» ASSIGNED TASK
Print each line from the start of the records below up through the line where "### 1. Multi-Modal AI Agents" is found, exactly as given.

RECORDS FOR PROCESSING START

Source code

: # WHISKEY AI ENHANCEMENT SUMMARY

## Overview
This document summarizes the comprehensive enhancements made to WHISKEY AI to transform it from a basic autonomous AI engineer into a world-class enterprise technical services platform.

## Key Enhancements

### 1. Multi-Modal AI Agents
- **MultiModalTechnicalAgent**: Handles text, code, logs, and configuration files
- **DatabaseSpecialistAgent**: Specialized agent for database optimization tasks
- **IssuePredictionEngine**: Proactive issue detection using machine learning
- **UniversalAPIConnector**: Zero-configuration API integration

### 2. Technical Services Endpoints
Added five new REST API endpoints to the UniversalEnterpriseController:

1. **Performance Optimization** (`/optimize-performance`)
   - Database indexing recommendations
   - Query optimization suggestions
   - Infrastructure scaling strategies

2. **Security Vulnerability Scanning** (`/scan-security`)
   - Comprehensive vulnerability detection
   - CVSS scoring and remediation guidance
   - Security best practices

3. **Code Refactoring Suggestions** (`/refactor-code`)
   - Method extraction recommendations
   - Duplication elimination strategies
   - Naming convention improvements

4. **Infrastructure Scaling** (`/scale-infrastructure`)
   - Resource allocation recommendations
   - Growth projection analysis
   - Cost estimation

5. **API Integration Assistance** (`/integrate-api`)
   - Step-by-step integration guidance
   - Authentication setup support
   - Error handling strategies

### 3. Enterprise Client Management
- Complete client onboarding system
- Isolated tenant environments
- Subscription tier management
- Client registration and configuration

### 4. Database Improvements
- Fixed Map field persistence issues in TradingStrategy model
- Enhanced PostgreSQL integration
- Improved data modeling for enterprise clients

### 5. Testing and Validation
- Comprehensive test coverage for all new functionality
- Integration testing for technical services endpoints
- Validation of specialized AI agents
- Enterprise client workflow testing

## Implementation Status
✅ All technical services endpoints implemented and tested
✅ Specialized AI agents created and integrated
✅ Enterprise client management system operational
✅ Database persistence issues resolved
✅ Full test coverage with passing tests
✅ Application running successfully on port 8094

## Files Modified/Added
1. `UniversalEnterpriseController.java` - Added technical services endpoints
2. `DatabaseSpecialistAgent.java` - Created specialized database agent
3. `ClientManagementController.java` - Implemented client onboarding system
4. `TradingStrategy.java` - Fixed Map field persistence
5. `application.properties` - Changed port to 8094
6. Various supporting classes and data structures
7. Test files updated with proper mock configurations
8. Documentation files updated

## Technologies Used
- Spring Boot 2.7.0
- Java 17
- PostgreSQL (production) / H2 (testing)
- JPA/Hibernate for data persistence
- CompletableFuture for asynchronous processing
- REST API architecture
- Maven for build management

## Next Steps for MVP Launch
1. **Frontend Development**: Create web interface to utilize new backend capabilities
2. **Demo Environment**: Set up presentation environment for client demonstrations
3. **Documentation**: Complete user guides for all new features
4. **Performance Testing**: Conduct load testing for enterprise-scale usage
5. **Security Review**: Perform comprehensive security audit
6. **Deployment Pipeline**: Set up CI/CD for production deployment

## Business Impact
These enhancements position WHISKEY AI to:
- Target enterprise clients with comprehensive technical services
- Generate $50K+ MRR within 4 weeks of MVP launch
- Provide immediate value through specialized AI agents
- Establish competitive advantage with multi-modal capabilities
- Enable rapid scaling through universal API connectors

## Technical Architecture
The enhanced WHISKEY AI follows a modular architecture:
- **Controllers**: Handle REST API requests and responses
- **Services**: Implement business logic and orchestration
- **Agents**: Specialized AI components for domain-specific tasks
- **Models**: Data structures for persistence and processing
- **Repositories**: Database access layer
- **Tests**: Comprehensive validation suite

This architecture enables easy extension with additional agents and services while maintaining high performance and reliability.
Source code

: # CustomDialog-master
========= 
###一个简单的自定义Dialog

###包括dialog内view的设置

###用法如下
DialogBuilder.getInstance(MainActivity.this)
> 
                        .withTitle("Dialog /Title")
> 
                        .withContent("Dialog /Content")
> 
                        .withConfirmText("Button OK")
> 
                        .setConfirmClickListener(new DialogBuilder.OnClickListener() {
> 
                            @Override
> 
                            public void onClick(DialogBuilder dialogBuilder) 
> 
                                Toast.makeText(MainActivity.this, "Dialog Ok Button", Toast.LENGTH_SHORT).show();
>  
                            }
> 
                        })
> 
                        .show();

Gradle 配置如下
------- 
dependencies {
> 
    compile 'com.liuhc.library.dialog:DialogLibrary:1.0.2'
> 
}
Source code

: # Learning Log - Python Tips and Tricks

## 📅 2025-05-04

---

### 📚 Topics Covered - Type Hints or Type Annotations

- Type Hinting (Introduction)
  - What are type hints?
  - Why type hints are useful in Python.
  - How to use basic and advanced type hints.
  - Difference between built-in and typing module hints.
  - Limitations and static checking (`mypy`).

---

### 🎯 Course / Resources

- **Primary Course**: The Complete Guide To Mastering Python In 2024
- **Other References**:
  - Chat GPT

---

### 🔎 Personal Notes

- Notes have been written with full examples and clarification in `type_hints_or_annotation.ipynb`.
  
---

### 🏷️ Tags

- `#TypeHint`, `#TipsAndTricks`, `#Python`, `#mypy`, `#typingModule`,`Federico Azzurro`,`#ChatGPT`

RECORDS FOR PROCESSING END

» WRITTEN RESPONSE
Source code

: # WHISKEY AI ENHANCEMENT SUMMARY

## Overview
This document summarizes the comprehensive enhancements made to WHISKEY AI to transform it from a basic autonomous AI engineer into a world-class enterprise technical services platform.

## Key Enhancements

### 1. Multi-Modal AI Agents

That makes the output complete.